In 1549 Motonari went down to Yamaguchi with his sons Motoharu and Takakage. Ōuchi Yoshitaka's vassals Sagara Taketō and Sue Takafusa were engaged in a dispute over the future of the Ōuchi clan. After his defeat at the siege of Toda Castle, Ōuchi Yoshitaka had grown tired of fighting battles and had retreated to work with literature and the arts. Motonari was sick during his stay in Yamaguchi and it took him three months to return to Yoshida-Kōriyama Castle. His caretaker while he was sick was Inoue Mitsutoshi (井上光俊).
Inoue Motokane (井上元兼) was the son of Inoue Mitsukane (井上光兼) and the de facto head of a notable Aki family that nominally served the Mōri clan.

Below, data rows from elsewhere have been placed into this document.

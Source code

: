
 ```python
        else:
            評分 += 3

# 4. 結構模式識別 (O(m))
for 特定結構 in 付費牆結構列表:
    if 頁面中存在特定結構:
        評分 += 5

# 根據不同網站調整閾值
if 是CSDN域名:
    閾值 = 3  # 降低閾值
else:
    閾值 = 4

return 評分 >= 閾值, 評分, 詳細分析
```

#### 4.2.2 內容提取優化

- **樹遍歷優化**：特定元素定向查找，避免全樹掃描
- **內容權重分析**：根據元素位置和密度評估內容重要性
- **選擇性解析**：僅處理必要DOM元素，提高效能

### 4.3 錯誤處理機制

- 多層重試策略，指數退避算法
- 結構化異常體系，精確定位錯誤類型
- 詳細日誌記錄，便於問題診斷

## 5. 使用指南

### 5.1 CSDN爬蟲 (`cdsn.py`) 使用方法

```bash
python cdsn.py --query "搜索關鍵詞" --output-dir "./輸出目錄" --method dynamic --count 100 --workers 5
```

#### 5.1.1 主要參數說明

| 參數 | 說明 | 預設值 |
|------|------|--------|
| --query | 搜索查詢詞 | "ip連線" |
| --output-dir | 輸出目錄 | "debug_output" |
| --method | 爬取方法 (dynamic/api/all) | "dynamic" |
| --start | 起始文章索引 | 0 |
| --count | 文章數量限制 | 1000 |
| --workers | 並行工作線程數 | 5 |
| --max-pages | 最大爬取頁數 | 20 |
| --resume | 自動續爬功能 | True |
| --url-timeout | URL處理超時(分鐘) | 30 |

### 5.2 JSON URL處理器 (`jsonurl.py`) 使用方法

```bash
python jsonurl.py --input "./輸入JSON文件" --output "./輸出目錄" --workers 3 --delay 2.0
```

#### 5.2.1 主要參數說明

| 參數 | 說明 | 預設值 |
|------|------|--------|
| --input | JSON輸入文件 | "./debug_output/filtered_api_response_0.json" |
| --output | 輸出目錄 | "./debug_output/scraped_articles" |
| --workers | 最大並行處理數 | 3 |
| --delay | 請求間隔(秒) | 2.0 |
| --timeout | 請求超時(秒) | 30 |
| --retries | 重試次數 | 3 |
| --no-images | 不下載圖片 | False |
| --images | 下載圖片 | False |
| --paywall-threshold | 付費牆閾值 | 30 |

He held Tenjinyama (天神山), which was just to the south of Motonari's Yoshida-Kōriyama Castle. As Motokane grew more powerful militarily and economically, he began to test the leadership of Motonari, who he became openly critical of. In 1550 Motonari forced Motokane and many members of his household to commit suicide on the grounds of treasonous behavior, an act that secured the Mōri as Aki's most powerful family. The Inoue family were afterwards allowed to continue on as Mōri retainers. Motonari's previous caretaker in Yamaguchi, Inoue Mitsutoshi, escaped the purge.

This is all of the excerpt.